START Records provided
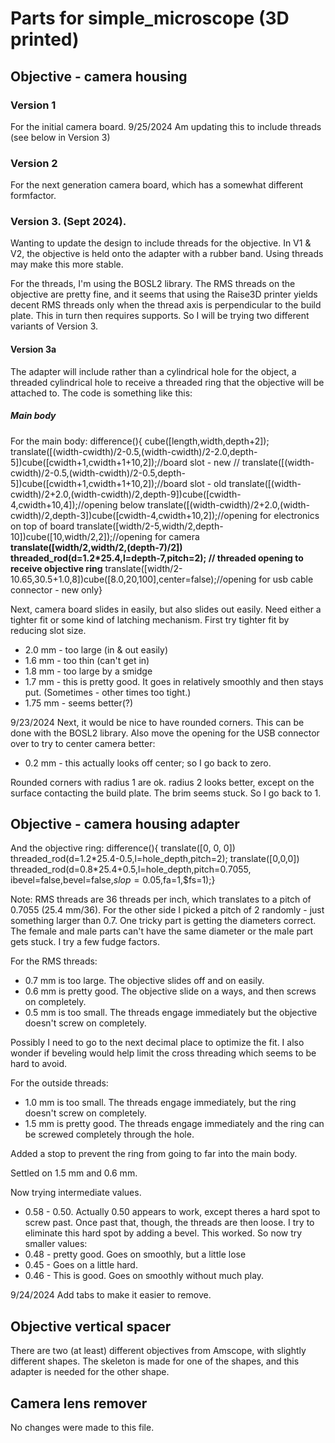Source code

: # Parts for simple_microscope (3D printed)
## Objective - camera housing
### Version 1
For the initial camera board.
9/25/2024
Am updating this to include threads (see below in Version 3)

### Version 2
For the next generation camera board, which has a somewhat different formfactor.

### Version 3. (Sept 2024). 
Wanting to update the design to include threads for the objective. In V1 & V2, the objective is held onto the adapter with a rubber band. Using threads may make this more stable.

For the threads, I'm using the BOSL2 library. The RMS threads on the objective are pretty fine, and it seems that using the Raise3D printer yields decent RMS threads only when the thread axis is perpendicular to the build plate. This in turn then requires supports. So I will be trying two different variants of Version 3.

#### Version 3a
The adapter will include rather than a cylindrical hole for the object, a threaded cylindrical hole to receive a threaded ring that the objective will be attached to. The code is something like this:

##### Main body
For the main body:
difference(){
    cube([length,width,depth+2]);
    translate([(width-cwidth)/2-0.5,(width-cwidth)/2-2.0,depth-5])cube([cwidth+1,cwidth+1+10,2]);//board slot - new
//    translate([(width-cwidth)/2-0.5,(width-cwidth)/2-0.5,depth-5])cube([cwidth+1,cwidth+1+10,2]);//board slot - old
    translate([(width-cwidth)/2+2.0,(width-cwidth)/2,depth-9])cube([cwidth-4,cwidth+10,4]);//opening below
    translate([(width-cwidth)/2+2.0,(width-cwidth)/2,depth-3])cube([cwidth-4,cwidth+10,2]);//opening for electronics on top of board
    translate([width/2-5,width/2,depth-10])cube([10,width/2,2]);//opening for camera   
    **translate([width/2,width/2,(depth-7)/2]) threaded_rod(d=1.2*25.4,l=depth-7,pitch=2); // threaded opening to receive objective ring**
    translate([width/2-10.65,30.5+1.0,8])cube([8.0,20,100],center=false);//opening for usb cable connector - new only}

Next, camera board slides in easily, but also slides out easily. Need either a tighter fit or some kind of latching mechanism. First try tighter fit by reducing slot size.
- 2.0 mm - too large (in & out easily)
- 1.6 mm - too thin (can't get in)
- 1.8 mm - too large by a smidge
- 1.7 mm - this is pretty good. It goes in relatively smoothly and then stays put. (Sometimes - other times too tight.)
- 1.75 mm - seems better(?) 

9/23/2024
Next, it would be nice to have rounded corners. This can be done with the BOSL2 library.
Also move the opening for the USB connector over to try to center camera better:
- 0.2 mm - this actually looks off center; so I go back to zero.

Rounded corners with radius 1 are ok. radius 2 looks better, except on the surface contacting the build plate. The brim seems stuck. So I go back to 1.

## Objective - camera housing adapter
And the objective ring:
difference(){
    translate([0, 0, 0]) threaded_rod(d=1.2\*25.4-0.5,l=hole_depth,pitch=2);
    translate([0,0,0]) threaded_rod(d=0.8*25.4+0.5,l=hole_depth,pitch=0.7055,
        ibevel=false,bevel=false,$slop=0.05,$fa=1,$fs=1);}

Note: RMS threads are 36 threads per inch, which translates to a pitch of 0.7055 (25.4 mm/36). For the other side I picked a pitch of 2 randomly - just something larger than 0.7. 
One tricky part is getting the diameters correct. The female and male parts can't have the same diameter or the male part gets stuck. I try a few fudge factors. 

For the RMS threads:
- 0.7 mm is too large. The objective slides off and on easily.
- 0.6 mm is pretty good. The objective slide on a ways, and then screws on completely.
- 0.5 mm is too small. The threads engage immediately but the objective doesn't screw on completely.

Possibly I need to go to the next decimal place to optimize the fit. I also wonder if beveling would help limit the cross threading which seems to be hard to avoid.

For the outside threads:
- 1.0 mm is too small. The threads engage immediately, but the ring doesn't screw on completely.
- 1.5 mm is pretty good. The threads engage immediately and the ring can be screwed completely through the hole.

Added a stop to prevent the ring from going to far into the main body.

Settled on 1.5 mm and 0.6 mm.

Now trying intermediate values.
- 0.58 - 0.50. Actually 0.50 appears to work, except theres a hard spot to screw past. Once past that, though, the threads are then loose. I try to eliminate this hard spot by adding a bevel. This worked. So now try smaller values:
- 0.48 - pretty good. Goes on smoothly, but a little lose 
- 0.45 - Goes on a little hard.
- 0.46 - This is good. Goes on smoothly without much play.

9/24/2024
Add tabs to make it easier to remove.

## Objective vertical spacer
There are two (at least) different objectives from Amscope, with slightly different shapes. The skeleton is made for one of the
shapes, and this adapter is needed for the other shape.

## Camera lens remover
No changes were made to this file.

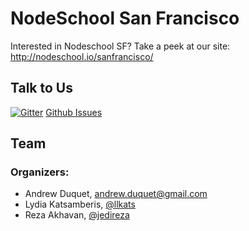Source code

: # NodeSchool San Francisco

Interested in Nodeschool SF? Take a peek at our site: http://nodeschool.io/sanfrancisco/

## Talk to Us

[![Gitter](https://badges.gitter.im/Join%20Chat.svg)](https://gitter.im/nodeschool/sanfrancisco)
[Github Issues](https://github.com/nodeschool/sanfrancisco/issues)

## Team

### Organizers:
* Andrew Duquet, [andrew.duquet@gmail.com](mailto:andrew.duquet@gmail.com)
* Lydia Katsamberis, [@llkats](http://www.twitter.com/llkats)
* Reza Akhavan, [@jedireza](https://twitter.com/jedireza/)

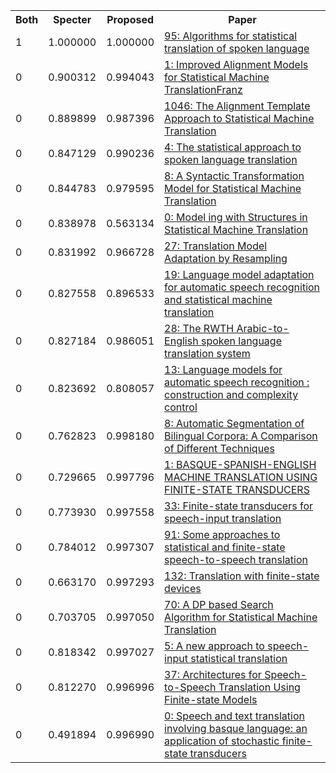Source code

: <html><table><tr>
<th>Both</th>
<th>Specter</th>
<th>Proposed</th>
<th>Paper</th>
</tr>
<tr>
<td>1</td>
<td>1.000000</td>
<td>1.000000</td>
<td><a href="https://www.semanticscholar.org/paper/8a1fdc0d36ef7fc3b8ce18d496776e948a047dc3">95: Algorithms for statistical translation of spoken language</a></td>
</tr>
<tr>
<td>0</td>
<td>0.900312</td>
<td>0.994043</td>
<td><a href="https://www.semanticscholar.org/paper/bce1b2d81c17a57a1442291664532c9cb24f8164">1: Improved Alignment Models for Statistical Machine TranslationFranz</a></td>
</tr>
<tr>
<td>0</td>
<td>0.889899</td>
<td>0.987396</td>
<td><a href="https://www.semanticscholar.org/paper/c6a83c4fcc99ba6753109301949c5b7cfa978079">1046: The Alignment Template Approach to Statistical Machine Translation</a></td>
</tr>
<tr>
<td>0</td>
<td>0.847129</td>
<td>0.990236</td>
<td><a href="https://www.semanticscholar.org/paper/7e72d28b68e66e731ff7defcf529a7744a08e336">4: The statistical approach to spoken language translation</a></td>
</tr>
<tr>
<td>0</td>
<td>0.844783</td>
<td>0.979595</td>
<td><a href="https://www.semanticscholar.org/paper/c61d09337f27475dd27eeb3dd837f3912ba25191">8: A Syntactic Transformation Model for Statistical Machine Translation</a></td>
</tr>
<tr>
<td>0</td>
<td>0.838978</td>
<td>0.563134</td>
<td><a href="https://www.semanticscholar.org/paper/f37ef107ca4425f229b5276b01dc478fd748cd4e">0: Model ing with Structures in Statistical Machine Translation</a></td>
</tr>
<tr>
<td>0</td>
<td>0.831992</td>
<td>0.966728</td>
<td><a href="https://www.semanticscholar.org/paper/5b43c644b78a59a72f87b6869793bfdbc4bee11d">27: Translation Model Adaptation by Resampling</a></td>
</tr>
<tr>
<td>0</td>
<td>0.827558</td>
<td>0.896533</td>
<td><a href="https://www.semanticscholar.org/paper/3e1d03bc7fb15381573b02b531b9a7e3ce90e88b">19: Language model adaptation for automatic speech recognition and statistical machine translation</a></td>
</tr>
<tr>
<td>0</td>
<td>0.827184</td>
<td>0.986051</td>
<td><a href="https://www.semanticscholar.org/paper/e2f36c15561f3c846e8bef4c24ec34685c9bd54f">28: The RWTH Arabic-to-English spoken language translation system</a></td>
</tr>
<tr>
<td>0</td>
<td>0.823692</td>
<td>0.808057</td>
<td><a href="https://www.semanticscholar.org/paper/3edfa99c5d4497cb33010542cfb38a6a524be0eb">13: Language models for automatic speech recognition : construction and complexity control</a></td>
</tr>
<tr>
<td>0</td>
<td>0.762823</td>
<td>0.998180</td>
<td><a href="https://www.semanticscholar.org/paper/2a8df258e712da889a64cf360d14da63892c1d91">8: Automatic Segmentation of Bilingual Corpora: A Comparison of Different Techniques</a></td>
</tr>
<tr>
<td>0</td>
<td>0.729665</td>
<td>0.997796</td>
<td><a href="https://www.semanticscholar.org/paper/fd6da9dd7404a23c05d1d9f8e676d67466dbac24">1: BASQUE-SPANISH-ENGLISH MACHINE TRANSLATION USING FINITE-STATE TRANSDUCERS</a></td>
</tr>
<tr>
<td>0</td>
<td>0.773930</td>
<td>0.997558</td>
<td><a href="https://www.semanticscholar.org/paper/bd9c18184a053dfcf0537d6a5e2311f3fb5f0ded">33: Finite-state transducers for speech-input translation</a></td>
</tr>
<tr>
<td>0</td>
<td>0.784012</td>
<td>0.997307</td>
<td><a href="https://www.semanticscholar.org/paper/bb789406c6d009dfa698ea82f91cd875289beb59">91: Some approaches to statistical and finite-state speech-to-speech translation</a></td>
</tr>
<tr>
<td>0</td>
<td>0.663170</td>
<td>0.997293</td>
<td><a href="https://www.semanticscholar.org/paper/7f3e90eae5d24f502603163aed4bdfc32203207c">132: Translation with finite-state devices</a></td>
</tr>
<tr>
<td>0</td>
<td>0.703705</td>
<td>0.997050</td>
<td><a href="https://www.semanticscholar.org/paper/daaf4d13f6b43d5dfcca4aefc2070a02d2c70462">70: A DP based Search Algorithm for Statistical Machine Translation</a></td>
</tr>
<tr>
<td>0</td>
<td>0.818342</td>
<td>0.997027</td>
<td><a href="https://www.semanticscholar.org/paper/09b215aae601d8689c5f6e5f9e9d2fd48909e204">5: A new approach to speech-input statistical translation</a></td>
</tr>
<tr>
<td>0</td>
<td>0.812270</td>
<td>0.996996</td>
<td><a href="https://www.semanticscholar.org/paper/549d7f40025e568403a4fa7635b6bff260efee65">37: Architectures for Speech-to-Speech Translation Using Finite-state Models</a></td>
</tr>
<tr>
<td>0</td>
<td>0.491894</td>
<td>0.996990</td>
<td><a href="https://www.semanticscholar.org/paper/35ca298582dbefeb9362669a5a406943c7ce846d">0: Speech and text translation involving basque language: an application of stochastic finite-state transducers</a></td>
</tr>
</table></html>

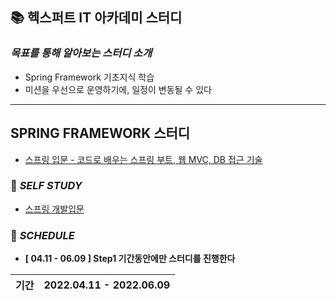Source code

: ## 📚 헥스퍼트 IT 아카데미 스터디

### ***목표를 통해 알아보는 스터디 소개***
  - Spring Framework 기초지식 학습
  - 미션을 우선으로 운영하기에, 일정이 변동될 수 있다

---

## SPRING FRAMEWORK 스터디

- [스프링 입문 - 코드로 배우는 스프링 부트, 웹 MVC, DB 접근 기술](https://www.inflearn.com/course/%EC%8A%A4%ED%94%84%EB%A7%81-%EC%9E%85%EB%AC%B8-%EC%8A%A4%ED%94%84%EB%A7%81%EB%B6%80%ED%8A%B8) 

### 📘 ***SELF STUDY***
  
- [스프링 개발입문](https://github.com/Jinuk93/TIL/blob/master/Spring/Spring%20Introduction/README.md)

### 📅 ***SCHEDULE***

- **[ 04.11 - 06.09 ] Step1 기간동안에만 스터디를 진행한다**

|기간|2022.04.11 - 2022.06.09|
|---|---|

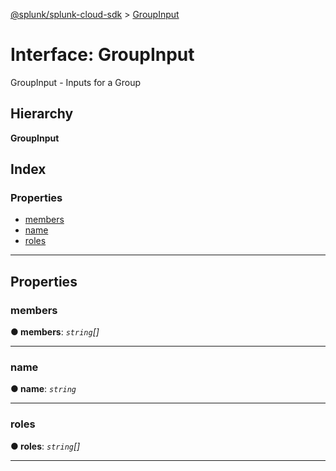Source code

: [@splunk/splunk-cloud-sdk](../README.md) > [GroupInput](../interfaces/groupinput.md)

# Interface: GroupInput

GroupInput - Inputs for a Group

## Hierarchy

**GroupInput**

## Index

### Properties

* [members](groupinput.md#members)
* [name](groupinput.md#name)
* [roles](groupinput.md#roles)

---

## Properties

<a id="members"></a>

###  members

**● members**: *`string`[]*

___
<a id="name"></a>

###  name

**● name**: *`string`*

___
<a id="roles"></a>

###  roles

**● roles**: *`string`[]*

___

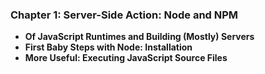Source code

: ### Chapter 1: Server-Side Action: Node and NPM   
- **Of JavaScript Runtimes and Building (Mostly) Servers**  
- **First Baby Steps with Node: Installation**  
- **More Useful: Executing JavaScript Source Files**  

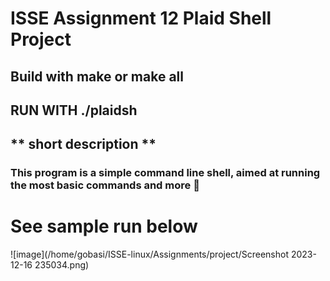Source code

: # ISSE Assignment 12 Plaid Shell Project


## Build with make or make all

## RUN WITH ./plaidsh

## ** short description **
### This program is a simple command line shell, aimed at running the most basic commands and more 🙂

# See sample run below

![image](/home/gobasi/ISSE-linux/Assignments/project/Screenshot 2023-12-16 235034.png)


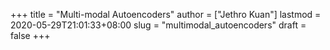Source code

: +++
title = "Multi-modal Autoencoders"
author = ["Jethro Kuan"]
lastmod = 2020-05-29T21:01:33+08:00
slug = "multimodal_autoencoders"
draft = false
+++
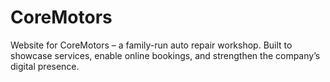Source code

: # CoreMotors
Website for CoreMotors – a family-run auto repair workshop. Built to showcase services, enable online bookings, and strengthen the company’s digital presence.
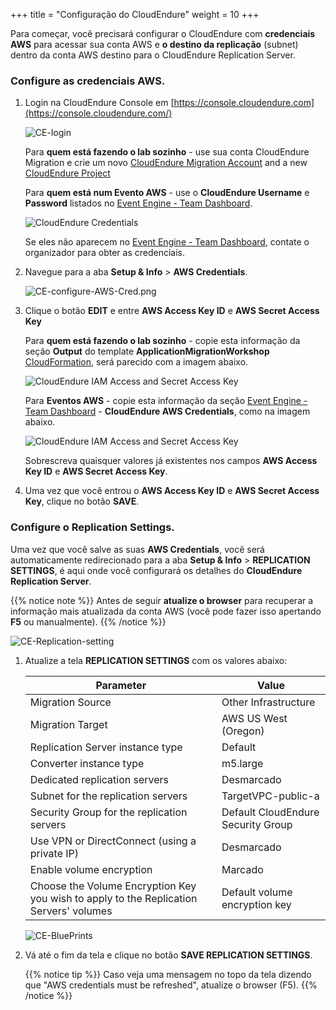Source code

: +++
title = "Configuração do CloudEndure"
weight = 10
+++


Para começar, você precisará configurar o CloudEndure com **credenciais AWS** para acessar sua conta AWS e **o destino da replicação** (subnet) dentro da conta AWS destino para o CloudEndure Replication Server.

### Configure as credenciais AWS.

1. Login na CloudEndure Console em [https://console.cloudendure.com](https://console.cloudendure.com/)

    ![CE-login](/ce/CE-login.png)

    Para **quem está fazendo o lab sozinho** - use sua conta CloudEndure Migration e crie um novo [CloudEndure Migration Account](https://console.cloudendure.com/#/register/register) and a new <a href="https://docs.cloudendure.com/#Getting_Started_with_CloudEndure/Working_with_Projects/Working_with_Projects.htm#Creating_a_New_Project%3FTocPath%3DNavigation%7CGetting%2520Started%2520with%2520CloudEndure%7CWorking%2520with%2520Projects%7C_____2" target="_blank" rel="noopener noreferrer">CloudEndure Project</a>

    Para **quem está num Evento AWS** - use o **CloudEndure Username** e **Password** listados no <A href="https://dashboard.eventengine.run/dashboard" target="_blank" rel="noopener noreferrer">Event Engine - Team Dashboard</a>.

    ![CloudEndure Credentials](/ce/CE-console-credentials.png)

    Se eles não aparecem no <A href="https://dashboard.eventengine.run/dashboard" target="_blank" rel="noopener noreferrer">Event Engine - Team Dashboard</a>, contate o organizador para obter as credenciais.

2. Navegue para a aba **Setup & Info** > **AWS Credentials**.

    ![CE-configure-AWS-Cred.png](/ce/CE-configure-AWS-Cred.png.png)

3. Clique o botão **EDIT** e entre **AWS Access Key ID** e **AWS Secret Access Key** 
   
    Para **quem está fazendo o lab sozinho** - copie esta informação da seção **Output** do template **ApplicationMigrationWorkshop** <a href="https://us-west-2.console.aws.amazon.com/cloudformation/home?region=us-west-2#/" target="_blank" rel="noopener noreferrer">CloudFormation</a>, será parecido com a imagem abaixo.

    ![CloudEndure IAM Access and Secret Access Key](/ce/ce-self-service-accesskeys.png)

    Para **Eventos AWS** - copie esta informação da seção <A href="https://dashboard.eventengine.run/dashboard" target="_blank" rel="noopener noreferrer">Event Engine - Team Dashboard</a> - **CloudEndure AWS Credentials**, como na imagem abaixo.  

    ![CloudEndure IAM Access and Secret Access Key](/ce/CE-credentials.png)

    Sobrescreva quaisquer valores já existentes nos campos **AWS Access Key ID** e **AWS Secret Access Key**.

4. Uma vez que você entrou o **AWS Access Key ID** e **AWS Secret Access Key**, clique no botão **SAVE**.

### Configure o Replication Settings.

Uma vez que você salve as suas **AWS Credentials**, você será automaticamente redirecionado para a aba **Setup & Info** > **REPLICATION SETTINGS**, é aqui onde você configurará os detalhes do **CloudEndure Replication Server**.

{{% notice note %}}
Antes de seguir **atualize o browser** para recuperar a informação mais atualizada da conta AWS (você pode fazer isso apertando **F5** ou manualmente).
{{% /notice %}}

![CE-Replication-setting](/ce/CE-Replication-setting.png)

1. Atualize a tela **REPLICATION SETTINGS** com os valores abaixo:

    | Parameter                                  | Value                                                        |
    | ------------------------------------------ | ------------------------------------------------------------ |
    | Migration Source                           | Other Infrastructure                                         |
    | Migration Target                           | AWS US West (Oregon)                                         |
    | Replication Server instance type           | Default                                                      |
    | Converter instance type                    | m5.large                                                     |
    | Dedicated replication servers              | Desmarcado                                                    |
    | Subnet for the replication servers         | TargetVPC-public-a |
    | Security Group for the replication servers | Default CloudEndure Security Group                                                     |
    | Use VPN or DirectConnect (using a private IP) | Desmarcado                                                |
    | Enable volume encryption                   | Marcado                                                     |    
    | Choose the Volume Encryption Key you wish to apply to the Replication Servers' volumes | Default volume encryption key  |
    
    ![CE-BluePrints](/ce/ce-blueprint-details.png)

2. Vá até o fim da tela e clique no botão **SAVE REPLICATION SETTINGS**.

    {{% notice tip %}}
Caso veja uma mensagem no topo da tela dizendo que "AWS credentials must be refreshed", atualize o browser (F5).
{{% /notice %}}
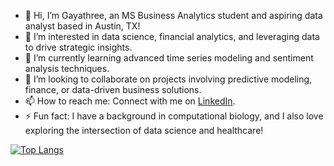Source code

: - 👋 Hi, I’m Gayathree, an MS Business Analytics student and aspiring data analyst based in Austin, TX!
- 👀 I’m interested in data science, financial analytics, and leveraging data to drive strategic insights.
- 🌱 I’m currently learning advanced time series modeling and sentiment analysis techniques.
- 💞️ I’m looking to collaborate on projects involving predictive modeling, finance, or data-driven business solutions.
- 📫 How to reach me: Connect with me on [LinkedIn](https://linkedin.com/in/gayathreegopi).
- ⚡ Fun fact: I have a background in computational biology, and I also love exploring the intersection of data science and healthcare!

[![Top Langs](https://github-readme-stats.vercel.app/api/top-langs/?username=gayathreegopi&layout=compact)](https://github.com/gayathreegopi/github-readme-stats)

<!---
gayathreegopi/gayathreegopi is a ✨ special ✨ repository because its `README.md` (this file) appears on your GitHub profile.
You can click the Preview link to take a look at your changes.
--->
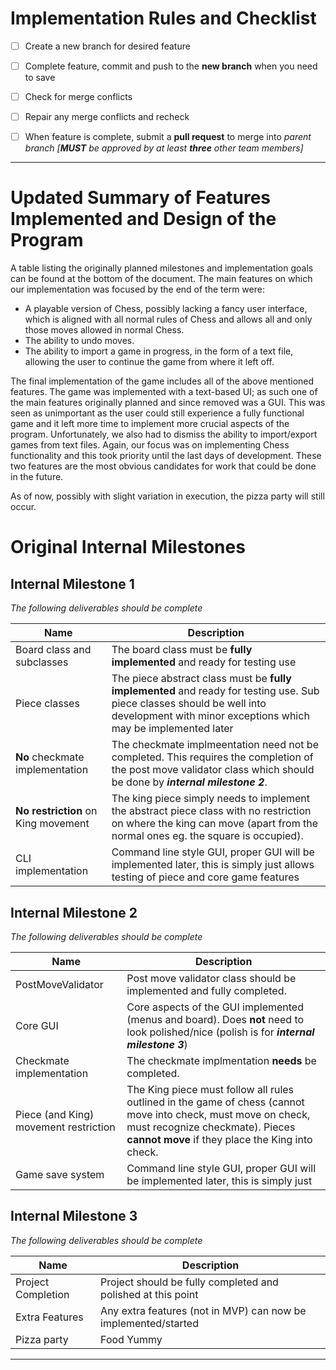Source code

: # Implementation Rules and Checklist

- [ ] Create a new branch for desired feature

- [ ] Complete feature, commit and push to the **new branch** when you need to save

- [ ] Check for merge conflicts

- [ ] Repair any merge conflicts and recheck

- [ ] When feature is complete, submit a **pull request** to merge into *parent branch* *[**MUST** be approved by at least **three** other team members]*

---
# Updated Summary of Features Implemented and Design of the Program

A table listing the originally planned milestones and implementation goals can be found at the bottom of the document.
The main features on which our implementation was focused by the end of the term were:
  - A playable version of Chess, possibly lacking a fancy user interface, which is aligned with all normal rules of Chess and allows all and only those moves allowed in normal Chess.
  - The ability to undo moves.
  - The ability to import a game in progress, in the form of a text file, allowing the user to continue the game from where it left off.

The final implementation of the game includes all of the above mentioned features. The game was implemented with a text-based UI; as such one of the main features  originally planned and since removed was a GUI. This was seen as unimportant as the user could still experience a fully functional game and it left more time to implement more crucial aspects of the program. Unfortunately, we also had to dismiss the ability to import/export games from text files. Again, our focus was on implementing Chess functionality and this took priority until the last days of development. These two features are the most obvious candidates for work that could be done in the future.

As of now, possibly with slight variation in execution, the pizza party will still occur.

# Original Internal Milestones

## Internal Milestone 1

*The following deliverables should be complete*

| Name                                | Description                                                                                                                                                                              |
| ----------------------------------- | ---------------------------------------------------------------------------------------------------------------------------------------------------------------------------------------- |
| Board class and subclasses          | The board class must be **fully implemented** and ready for testing use                                                                                                                  |
| Piece classes                       | The piece abstract class must be **fully implemented** and ready for testing use. Sub piece classes should be well into development with minor exceptions which may be implemented later |
| **No** checkmate implementation     | The checkmate implmeentation need not be completed. This requires the completion of the post move validator class which should be done by ***internal milestone 2***.                    |
| **No restriction** on King movement | The king piece simply needs to implement the abstract piece class with no restriction on where the king can move (apart from the normal ones eg. the square is occupied).                |
| CLI implementation                  | Command line style GUI, proper GUI will be implemented later, this is simply just allows testing of piece and core game features                                                         |

## Internal Milestone 2

*The following deliverables should be complete*

| Name                                  | Description                                                                                                                                                                                          |
| ------------------------------------- | ---------------------------------------------------------------------------------------------------------------------------------------------------------------------------------------------------- |
| PostMoveValidator                     | Post move validator class should be implemented and fully completed.                                                                                                                                 |
| Core GUI                              | Core aspects of the GUI implemented (menus and board). Does **not** need to look polished/nice (polish is for ***internal milestone 3***)                                                            |
| Checkmate implementation              | The checkmate implmentation **needs** be completed.                                                                                                                                                  |
| Piece (and King) movement restriction | The King piece must follow all rules outlined in the game of chess (cannot move into check, must move on check, must recognize checkmate). Pieces **cannot move** if they place the King into check. |
| Game save system                      | Command line style GUI, proper GUI will be implemented later, this is simply just                                                                                                                    |

## Internal Milestone 3

*The following deliverables should be complete*

| Name               | Description                                                    |
| ------------------ | -------------------------------------------------------------- |
| Project Completion | Project should be fully completed and polished at this point   |
| Extra Features     | Any extra features (not in MVP) can now be implemented/started |
| Pizza party        | Food Yummy                                                     |

----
END Records provided
**Instructions to follow**. Work through the data and report how many of its lines hold the word "copie", giving only the figure.

**Solution to the exercise**. 2